Para sobreviver, empresas brasileiras tornam-se importadoras e rentistas

Entenda o processo de desindustrialização precoce no Brasil
 
 
Jornal GGN – Na competição dos mercados a valorização do câmbio reduz as exportações de um país em todos os setores mas, nos últimos anos, o agronegócio brasileiro conseguiu se sair bem, mesmo em meio a um ambiente com um câmbio longe do ideal. No período que vai de 2003 a 2010, em especial, os empreendedores agrícolas viram suas exportações aumentarem graças a uma valorização das commodities em dólar, da ordem de 100%, fazendo esse nicho reinvestir no aumento de produtividade, inovação e automação. 
 
“Todos esses fatores melhoraram a competitividade do agronegócio, compensando os efeitos negativos do câmbio”, explicou o economista Antonio Correa de Lacerda, convidado do 60º Fórum Brasilianas.org sobre a estagnação da indústria, realizado hoje (30), em São Paulo.
 
Em contrapartida, para o setor industrial não houve um cenário econômico bom, no período recente, obrigando as empresas brasileiras a competirem no mercado interno com os produtos importados da feroz indústria chinesa.
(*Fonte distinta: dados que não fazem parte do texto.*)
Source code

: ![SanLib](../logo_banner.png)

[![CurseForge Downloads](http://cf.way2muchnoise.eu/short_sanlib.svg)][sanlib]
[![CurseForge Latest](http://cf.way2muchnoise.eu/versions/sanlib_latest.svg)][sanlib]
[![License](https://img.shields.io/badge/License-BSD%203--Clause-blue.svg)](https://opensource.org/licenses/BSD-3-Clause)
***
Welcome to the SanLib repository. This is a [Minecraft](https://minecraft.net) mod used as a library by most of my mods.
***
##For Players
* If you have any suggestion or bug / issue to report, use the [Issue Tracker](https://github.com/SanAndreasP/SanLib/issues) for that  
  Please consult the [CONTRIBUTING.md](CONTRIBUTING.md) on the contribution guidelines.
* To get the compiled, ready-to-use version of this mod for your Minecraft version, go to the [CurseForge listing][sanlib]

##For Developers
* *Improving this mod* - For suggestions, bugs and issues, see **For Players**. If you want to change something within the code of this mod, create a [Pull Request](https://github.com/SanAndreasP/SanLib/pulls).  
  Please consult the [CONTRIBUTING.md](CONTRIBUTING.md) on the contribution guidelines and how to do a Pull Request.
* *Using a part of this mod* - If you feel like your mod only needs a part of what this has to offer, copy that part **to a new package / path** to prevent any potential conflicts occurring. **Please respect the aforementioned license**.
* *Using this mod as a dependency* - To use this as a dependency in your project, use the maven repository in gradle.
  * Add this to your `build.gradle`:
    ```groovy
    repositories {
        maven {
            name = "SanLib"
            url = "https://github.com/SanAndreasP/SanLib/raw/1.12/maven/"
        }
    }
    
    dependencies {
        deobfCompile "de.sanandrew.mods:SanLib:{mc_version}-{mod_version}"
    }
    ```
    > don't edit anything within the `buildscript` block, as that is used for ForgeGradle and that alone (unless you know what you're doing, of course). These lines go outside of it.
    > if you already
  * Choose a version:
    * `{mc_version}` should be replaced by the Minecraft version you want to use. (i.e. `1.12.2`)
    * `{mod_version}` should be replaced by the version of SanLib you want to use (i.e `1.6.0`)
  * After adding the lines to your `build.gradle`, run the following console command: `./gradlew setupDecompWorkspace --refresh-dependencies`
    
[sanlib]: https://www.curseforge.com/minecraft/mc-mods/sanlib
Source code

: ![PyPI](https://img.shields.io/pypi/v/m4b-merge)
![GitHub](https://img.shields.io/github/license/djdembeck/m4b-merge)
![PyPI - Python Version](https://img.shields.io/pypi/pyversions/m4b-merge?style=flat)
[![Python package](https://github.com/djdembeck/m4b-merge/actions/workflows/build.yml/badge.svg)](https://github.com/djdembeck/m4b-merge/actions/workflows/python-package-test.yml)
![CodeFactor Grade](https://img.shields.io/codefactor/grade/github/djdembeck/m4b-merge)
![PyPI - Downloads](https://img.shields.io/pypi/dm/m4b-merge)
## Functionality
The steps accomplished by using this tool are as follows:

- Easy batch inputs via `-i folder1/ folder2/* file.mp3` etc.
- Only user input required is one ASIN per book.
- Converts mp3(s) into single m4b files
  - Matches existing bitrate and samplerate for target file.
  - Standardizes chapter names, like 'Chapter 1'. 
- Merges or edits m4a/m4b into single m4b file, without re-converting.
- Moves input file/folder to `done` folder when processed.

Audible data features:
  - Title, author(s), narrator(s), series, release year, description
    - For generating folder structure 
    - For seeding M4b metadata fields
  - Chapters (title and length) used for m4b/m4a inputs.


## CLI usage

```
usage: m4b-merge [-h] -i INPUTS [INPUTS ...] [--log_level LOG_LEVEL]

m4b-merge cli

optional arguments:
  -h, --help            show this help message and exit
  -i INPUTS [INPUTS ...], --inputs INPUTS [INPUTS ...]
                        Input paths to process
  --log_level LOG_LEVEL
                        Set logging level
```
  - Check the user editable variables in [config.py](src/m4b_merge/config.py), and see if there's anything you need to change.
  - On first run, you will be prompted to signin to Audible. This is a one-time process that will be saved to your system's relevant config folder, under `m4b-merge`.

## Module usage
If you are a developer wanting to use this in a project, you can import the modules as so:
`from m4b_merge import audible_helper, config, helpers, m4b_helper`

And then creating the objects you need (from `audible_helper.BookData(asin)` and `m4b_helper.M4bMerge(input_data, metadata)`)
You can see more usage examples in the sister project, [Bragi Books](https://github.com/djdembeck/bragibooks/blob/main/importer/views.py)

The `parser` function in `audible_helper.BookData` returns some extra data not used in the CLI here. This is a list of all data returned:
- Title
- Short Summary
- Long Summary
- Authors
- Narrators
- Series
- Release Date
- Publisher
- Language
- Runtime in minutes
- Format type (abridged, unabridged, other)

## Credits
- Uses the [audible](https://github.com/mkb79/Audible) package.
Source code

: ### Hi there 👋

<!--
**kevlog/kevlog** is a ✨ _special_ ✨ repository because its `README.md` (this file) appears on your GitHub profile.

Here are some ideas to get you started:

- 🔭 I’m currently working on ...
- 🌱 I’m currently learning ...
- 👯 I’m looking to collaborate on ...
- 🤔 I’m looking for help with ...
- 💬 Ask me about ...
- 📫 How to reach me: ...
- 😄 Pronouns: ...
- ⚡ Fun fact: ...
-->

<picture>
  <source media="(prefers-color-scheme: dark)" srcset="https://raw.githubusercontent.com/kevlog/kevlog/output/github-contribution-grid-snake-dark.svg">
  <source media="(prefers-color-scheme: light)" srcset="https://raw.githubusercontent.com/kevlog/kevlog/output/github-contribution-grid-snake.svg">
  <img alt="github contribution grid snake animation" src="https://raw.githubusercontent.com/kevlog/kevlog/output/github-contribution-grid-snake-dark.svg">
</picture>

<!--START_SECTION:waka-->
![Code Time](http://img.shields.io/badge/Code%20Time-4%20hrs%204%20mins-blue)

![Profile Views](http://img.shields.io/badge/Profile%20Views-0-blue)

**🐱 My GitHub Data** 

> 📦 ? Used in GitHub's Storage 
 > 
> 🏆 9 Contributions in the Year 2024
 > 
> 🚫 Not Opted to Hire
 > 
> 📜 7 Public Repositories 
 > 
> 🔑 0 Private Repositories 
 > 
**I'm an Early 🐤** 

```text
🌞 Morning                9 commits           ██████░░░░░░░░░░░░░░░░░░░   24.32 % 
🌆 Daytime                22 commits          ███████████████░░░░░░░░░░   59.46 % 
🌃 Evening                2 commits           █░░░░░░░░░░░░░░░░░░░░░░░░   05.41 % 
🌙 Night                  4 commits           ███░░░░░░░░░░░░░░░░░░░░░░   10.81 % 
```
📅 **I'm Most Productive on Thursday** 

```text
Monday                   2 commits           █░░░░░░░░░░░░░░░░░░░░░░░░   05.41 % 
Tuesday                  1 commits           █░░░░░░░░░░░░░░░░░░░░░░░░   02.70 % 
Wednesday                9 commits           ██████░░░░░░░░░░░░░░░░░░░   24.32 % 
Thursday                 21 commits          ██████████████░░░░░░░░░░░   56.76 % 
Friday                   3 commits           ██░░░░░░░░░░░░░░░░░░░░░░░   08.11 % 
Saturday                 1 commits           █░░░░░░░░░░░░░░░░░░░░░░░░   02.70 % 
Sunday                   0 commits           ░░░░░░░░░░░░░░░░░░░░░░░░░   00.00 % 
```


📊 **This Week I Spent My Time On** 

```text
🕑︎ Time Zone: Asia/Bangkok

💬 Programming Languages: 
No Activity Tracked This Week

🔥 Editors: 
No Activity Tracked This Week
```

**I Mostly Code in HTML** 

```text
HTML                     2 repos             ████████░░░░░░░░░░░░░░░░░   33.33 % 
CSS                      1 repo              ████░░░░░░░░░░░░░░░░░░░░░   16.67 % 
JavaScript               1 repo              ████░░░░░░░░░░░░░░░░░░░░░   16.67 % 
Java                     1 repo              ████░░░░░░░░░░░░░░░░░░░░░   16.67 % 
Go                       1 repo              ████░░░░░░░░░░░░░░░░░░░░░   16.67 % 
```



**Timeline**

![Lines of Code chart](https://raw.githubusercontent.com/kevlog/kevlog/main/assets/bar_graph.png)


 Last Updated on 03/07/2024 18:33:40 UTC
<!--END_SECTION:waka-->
Por isso grande parte do consumo doméstico – que praticamente dobrou em dez anos – não se transformou em valor agregado, ou seja, não fez a indústria nacional crescer como poderia ter crescido. 
 
“A valorização do câmbio é uma das causas da estagnação econômica recente formada, em seguida, pela queda da demanda, dos preços internacionais das commodities e o esgotamento do modelo doméstico baseado no aumento do consumo da população” observou Lacerda. Do ponto de vista estrutural, o economista apontou que a indústria já vinha apresentando queda desde 2007. 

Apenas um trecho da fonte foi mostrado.